EXERCISE BRIEF:
Return the entire listing, word for word.

SUPPLIED MATERIAL:

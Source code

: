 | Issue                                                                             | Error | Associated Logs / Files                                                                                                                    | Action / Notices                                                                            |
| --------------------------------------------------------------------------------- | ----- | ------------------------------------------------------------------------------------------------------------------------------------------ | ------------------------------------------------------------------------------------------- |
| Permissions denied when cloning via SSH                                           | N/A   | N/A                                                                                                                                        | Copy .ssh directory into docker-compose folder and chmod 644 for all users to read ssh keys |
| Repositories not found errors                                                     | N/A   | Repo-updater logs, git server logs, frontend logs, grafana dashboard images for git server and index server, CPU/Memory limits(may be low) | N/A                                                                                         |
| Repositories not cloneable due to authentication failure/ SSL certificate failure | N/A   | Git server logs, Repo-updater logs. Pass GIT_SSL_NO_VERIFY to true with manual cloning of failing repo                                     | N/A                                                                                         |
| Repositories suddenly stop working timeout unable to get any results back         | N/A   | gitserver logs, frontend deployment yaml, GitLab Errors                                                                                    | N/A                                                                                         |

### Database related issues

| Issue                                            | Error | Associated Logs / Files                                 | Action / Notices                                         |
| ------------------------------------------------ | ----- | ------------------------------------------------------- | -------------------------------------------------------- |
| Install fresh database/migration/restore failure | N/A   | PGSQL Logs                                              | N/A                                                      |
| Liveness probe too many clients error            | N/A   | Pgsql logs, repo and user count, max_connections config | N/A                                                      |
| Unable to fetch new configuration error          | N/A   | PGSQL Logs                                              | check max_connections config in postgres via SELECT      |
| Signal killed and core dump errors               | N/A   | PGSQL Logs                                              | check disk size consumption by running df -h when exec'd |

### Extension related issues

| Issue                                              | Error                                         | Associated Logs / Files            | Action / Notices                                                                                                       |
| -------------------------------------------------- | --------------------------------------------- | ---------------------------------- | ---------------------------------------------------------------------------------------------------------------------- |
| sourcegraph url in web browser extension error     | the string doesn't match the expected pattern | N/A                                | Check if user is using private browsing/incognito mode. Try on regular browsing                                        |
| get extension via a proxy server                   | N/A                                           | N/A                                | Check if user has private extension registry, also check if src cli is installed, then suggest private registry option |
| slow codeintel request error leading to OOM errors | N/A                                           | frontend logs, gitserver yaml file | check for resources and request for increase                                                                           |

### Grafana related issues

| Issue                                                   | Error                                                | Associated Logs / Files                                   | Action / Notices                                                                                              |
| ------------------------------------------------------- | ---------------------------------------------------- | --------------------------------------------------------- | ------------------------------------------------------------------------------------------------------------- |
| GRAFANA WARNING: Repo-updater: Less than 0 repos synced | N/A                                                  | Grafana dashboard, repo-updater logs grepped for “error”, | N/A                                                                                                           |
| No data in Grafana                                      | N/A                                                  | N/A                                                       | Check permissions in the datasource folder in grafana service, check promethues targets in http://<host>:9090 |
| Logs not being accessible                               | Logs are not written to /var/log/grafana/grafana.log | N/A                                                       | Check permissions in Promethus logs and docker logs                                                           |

FINISHED TASK:
Source code

: | Issue                                                                             | Error | Associated Logs / Files                                                                                                                    | Action / Notices                                                                            |
| --------------------------------------------------------------------------------- | ----- | ------------------------------------------------------------------------------------------------------------------------------------------ | ------------------------------------------------------------------------------------------- |
| Permissions denied when cloning via SSH                                           | N/A   | N/A                                                                                                                                        | Copy .ssh directory into docker-compose folder and chmod 644 for all users to read ssh keys |
| Repositories not found errors                                                     | N/A   | Repo-updater logs, git server logs, frontend logs, grafana dashboard images for git server and index server, CPU/Memory limits(may be low) | N/A                                                                                         |
| Repositories not cloneable due to authentication failure/ SSL certificate failure | N/A   | Git server logs, Repo-updater logs. Pass GIT_SSL_NO_VERIFY to true with manual cloning of failing repo                                     | N/A                                                                                         |
| Repositories suddenly stop working timeout unable to get any results back         | N/A   | gitserver logs, frontend deployment yaml, GitLab Errors                                                                                    | N/A                                                                                         |

### Database related issues

| Issue                                            | Error | Associated Logs / Files                                 | Action / Notices                                         |
| ------------------------------------------------ | ----- | ------------------------------------------------------- | -------------------------------------------------------- |
| Install fresh database/migration/restore failure | N/A   | PGSQL Logs                                              | N/A                                                      |
| Liveness probe too many clients error            | N/A   | Pgsql logs, repo and user count, max_connections config | N/A                                                      |
| Unable to fetch new configuration error          | N/A   | PGSQL Logs                                              | check max_connections config in postgres via SELECT      |
| Signal killed and core dump errors               | N/A   | PGSQL Logs                                              | check disk size consumption by running df -h when exec'd |

### Extension related issues

| Issue                                              | Error                                         | Associated Logs / Files            | Action / Notices                                                                                                       |
| -------------------------------------------------- | --------------------------------------------- | ---------------------------------- | ---------------------------------------------------------------------------------------------------------------------- |
| sourcegraph url in web browser extension error     | the string doesn't match the expected pattern | N/A                                | Check if user is using private browsing/incognito mode. Try on regular browsing                                        |
| get extension via a proxy server                   | N/A                                           | N/A                                | Check if user has private extension registry, also check if src cli is installed, then suggest private registry option |
| slow codeintel request error leading to OOM errors | N/A                                           | frontend logs, gitserver yaml file | check for resources and request for increase                                                                           |

### Grafana related issues

| Issue                                                   | Error                                                | Associated Logs / Files                                   | Action / Notices                                                                                              |
| ------------------------------------------------------- | ---------------------------------------------------- | --------------------------------------------------------- | ------------------------------------------------------------------------------------------------------------- |
| GRAFANA WARNING: Repo-updater: Less than 0 repos synced | N/A                                                  | Grafana dashboard, repo-updater logs grepped for “error”, | N/A                                                                                                           |
| No data in Grafana                                      | N/A                                                  | N/A                                                       | Check permissions in the datasource folder in grafana service, check promethues targets in http://<host>:9090 |
| Logs not being accessible                               | Logs are not written to /var/log/grafana/grafana.log | N/A                                                       | Check permissions in Promethus logs and docker logs                                                           |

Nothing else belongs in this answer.